Question

Equivalent weight of $N{H}_3$ in the change $N_2\to N{H}_3$is:
A. ${\displaystyle \frac{17}{6}}$
B. 17
C. ${\displaystyle \frac{17}{2}}$
D. ${\displaystyle \frac{17}{3}}$

Answer 1

Hint: The equivalent weight is calculated by dividing the molecular weight of the compound by the valency factor. The charge of nitrogen in dinitrogen is zero as it is a divalent molecule and the charge of each nitrogen cancels out each other.

Complete step by step answer:
The equivalent weight is defined as the mass of the substance present in grams which is chemically equivalent to the eight grams of oxygen atom and one gram of hydrogen atom.
The equivalent weight is calculated by dividing the molecular weight by the valency factor.
The formula to calculate the equivalent weight is shown below.
$$E={\displaystyle \frac{M}{V}}$$
Where,
E is the equivalent weight
M is the molecular weight
V is the valency factor
In the given reaction, dinitrogen is converted to ammonia. Dinitrogen is a divalent molecule which contains two nitrogen atoms.
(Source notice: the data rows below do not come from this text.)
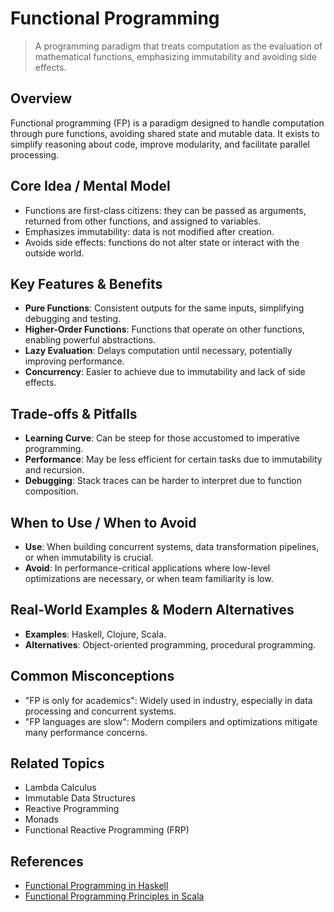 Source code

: # Functional Programming

> A programming paradigm that treats computation as the evaluation of mathematical functions, emphasizing immutability and avoiding side effects.

## Overview
Functional programming (FP) is a paradigm designed to handle computation through pure functions, avoiding shared state and mutable data. It exists to simplify reasoning about code, improve modularity, and facilitate parallel processing.

## Core Idea / Mental Model
- Functions are first-class citizens: they can be passed as arguments, returned from other functions, and assigned to variables.
- Emphasizes immutability: data is not modified after creation.
- Avoids side effects: functions do not alter state or interact with the outside world.

## Key Features & Benefits
- **Pure Functions**: Consistent outputs for the same inputs, simplifying debugging and testing.
- **Higher-Order Functions**: Functions that operate on other functions, enabling powerful abstractions.
- **Lazy Evaluation**: Delays computation until necessary, potentially improving performance.
- **Concurrency**: Easier to achieve due to immutability and lack of side effects.

## Trade-offs & Pitfalls
- **Learning Curve**: Can be steep for those accustomed to imperative programming.
- **Performance**: May be less efficient for certain tasks due to immutability and recursion.
- **Debugging**: Stack traces can be harder to interpret due to function composition.

## When to Use / When to Avoid
- **Use**: When building concurrent systems, data transformation pipelines, or when immutability is crucial.
- **Avoid**: In performance-critical applications where low-level optimizations are necessary, or when team familiarity is low.

## Real-World Examples & Modern Alternatives
- **Examples**: Haskell, Clojure, Scala.
- **Alternatives**: Object-oriented programming, procedural programming.

## Common Misconceptions
- "FP is only for academics": Widely used in industry, especially in data processing and concurrent systems.
- "FP languages are slow": Modern compilers and optimizations mitigate many performance concerns.

## Related Topics
- Lambda Calculus
- Immutable Data Structures
- Reactive Programming
- Monads
- Functional Reactive Programming (FRP)

## References
- [Functional Programming in Haskell](https://www.haskell.org/documentation/)
- [Functional Programming Principles in Scala](https://www.coursera.org/learn/functional-programming) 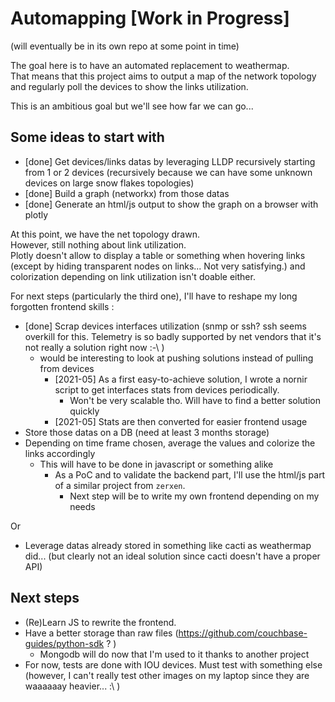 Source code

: # Automapping [Work in Progress]

(will eventually be in its own repo at some point in time)

The goal here is to have an automated replacement to weathermap.  
That means that this project aims to output a map of the network topology and regularly poll the devices to show the links utilization.

This is an ambitious goal but we'll see how far we can go...


## Some ideas to start with

- [done] Get devices/links datas by leveraging LLDP recursively starting from 1 or 2 devices (recursively because we can have some unknown devices on large snow flakes topologies)
- [done] Build a graph (networkx) from those datas
- [done] Generate an html/js output to show the graph on a browser with plotly

At this point, we have the net topology drawn.  
However, still nothing about link utilization.  
Plotly doesn't allow to display a table or something when hovering links (except by hiding transparent nodes on links... Not very satisfying.) and  
colorization depending on link utilization isn't doable either.

For next steps (particularly the third one), I'll have to reshape my long forgotten frontend skills :

- [done] Scrap devices interfaces utilization (snmp or ssh? ssh seems overkill for this. Telemetry is so badly supported by net vendors that it's not really a solution right now :-\ )
  - would be interesting to look at pushing solutions instead of pulling from devices
    - [2021-05] As a first easy-to-achieve solution, I wrote a nornir script to get interfaces stats from devices periodically.
      - Won't be very scalable tho. Will have to find a better solution quickly
    - [2021-05] Stats are then converted for easier frontend usage
- Store those datas on a DB (need at least 3 months storage)
- Depending on time frame chosen, average the values and colorize the links accordingly
  - This will have to be done in javascript or something alike
    - As a PoC and to validate the backend part, I'll use the html/js part of a similar project from `zerxen`.
      - Next step will be to write my own frontend depending on my needs

Or 

- Leverage datas already stored in something like cacti as weathermap did... (but clearly not an ideal solution since cacti doesn't have a proper API)

## Next steps

- (Re)Learn JS to rewrite the frontend.
- Have a better storage than raw files (https://github.com/couchbase-guides/python-sdk ? )
  - Mongodb will do now that I'm used to it thanks to another project
- For now, tests are done with IOU devices. Must test with something else (however, I can't really test other images on my laptop since they are waaaaaay heavier... :\ )
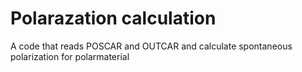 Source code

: # Polarazation calculation

A code that reads POSCAR and OUTCAR and calculate spontaneous polarization for polarmaterial

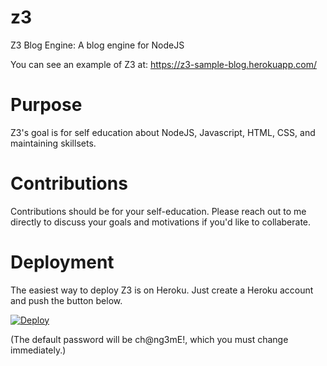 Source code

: # z3
Z3 Blog Engine: A blog engine for NodeJS

You can see an example of Z3 at: https://z3-sample-blog.herokuapp.com/

# Purpose

Z3's goal is for self education about NodeJS, Javascript, HTML, CSS, and maintaining skillsets.

# Contributions

Contributions should be for your self-education. Please reach out to me directly to discuss your goals and motivations if you'd like to collaberate.

# Deployment

The easiest way to deploy Z3 is on Heroku. Just create a Heroku account and push the button below.

[![Deploy](https://www.herokucdn.com/deploy/button.svg)](https://heroku.com/deploy?template=https://github.com/GWBasic/z3)

(The default password will be ch@ng3mE!, which you must change immediately.)
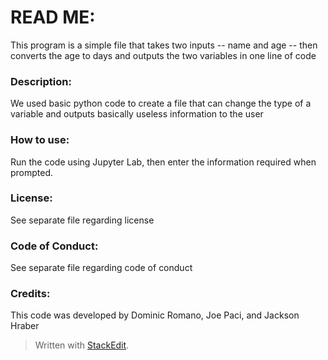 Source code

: ﻿

# READ ME:

This program is a simple file that takes two inputs -- name and age -- then converts the age to days and outputs the two variables in one line of code

### Description:

We used basic python code to create a file that can change the type of a variable and outputs basically useless information to the user

### How to use:

Run the code using Jupyter Lab, then enter the information required when prompted.

### License:
See separate file regarding license 
### Code of Conduct:
See separate file regarding code of conduct
### Credits:
This code was developed by Dominic Romano, Joe Paci, and Jackson Hraber
> Written with [StackEdit](https://stackedit.io/).

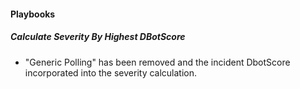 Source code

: 
#### Playbooks

##### Calculate Severity By Highest DBotScore

- "Generic Polling" has been removed and the incident DbotScore incorporated into the severity calculation. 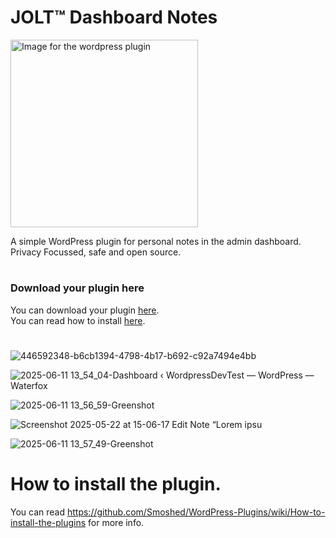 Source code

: # JOLT™ Dashboard Notes
<img src="https://github.com/user-attachments/assets/78d2e361-9781-4935-a004-c836b8cb63fa" alt="Image for the wordpress plugin" width="300" >

A simple WordPress plugin for personal notes in the admin dashboard.<br>
Privacy Focussed, safe and open source.
#
### Download your plugin here
You can download your plugin [here](https://github.com/johnoltmans/JOLT-Dashboard-Notes/archive/refs/heads/main.zip).<br>
You can read how to install [here](https://github.com/johnoltmans/JOLT-Dashboard-Notes?tab=readme-ov-file#how-to-install-the-plugin).
#

![446592348-b6cb1394-4798-4b17-b692-c92a7494e4bb](https://github.com/user-attachments/assets/1974cc3b-adfb-4464-bf94-014ec4453e86)

![2025-06-11 13_54_04-Dashboard ‹ WordpressDevTest — WordPress — Waterfox](https://github.com/user-attachments/assets/aa223bf9-a93d-4652-946e-81f34a5355ab)

![2025-06-11 13_56_59-Greenshot](https://github.com/user-attachments/assets/8d5627e6-767d-44af-be90-9ba729e5867c)

![Screenshot 2025-05-22 at 15-06-17 Edit Note “Lorem ipsu](https://github.com/user-attachments/assets/5ff5b8cc-a575-45a8-86a3-9aabfcb88777)

![2025-06-11 13_57_49-Greenshot](https://github.com/user-attachments/assets/6946582b-a18a-42fc-89fd-8a76316f4a23)

#
# How to install the plugin.
You can read https://github.com/Smoshed/WordPress-Plugins/wiki/How-to-install-the-plugins for more info.
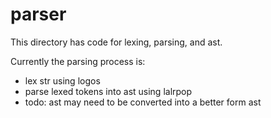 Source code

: # parser

This directory has code for lexing, parsing, and ast.

Currently the parsing process is:

- lex str using logos
- parse lexed tokens into ast using lalrpop
- todo: ast may need to be converted into a better form ast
There the charge on the nitrogen is zero.
The molecular weight of $N_2$ is 28.014 g/mol.
The equivalent weight of dinitrogen is also 28.014.
The molecular weight of ammonia is 17.031 g/mol.
The charge of nitrogen in ammonia $N{H}_3$is 3 and charge of hydrogen is 1.
To calculate the equivalent weight of nitrogen in ammonia, substitute the values of molecular weight and charge on the above equation.
$$\Rightarrow E={\displaystyle \frac{17.031}{3}}$$
Thus, the equivalent weight of $N{H}_3$ in the change $N_2\to N{H}_3$ is ${\displaystyle \frac{17}{3}}$.
Therefore, the correct option is D.

Note: Make sure that in calculating the equivalent weight of ammonia only charge of ammonia is divided as the charge of nitrogen changes from zero to three.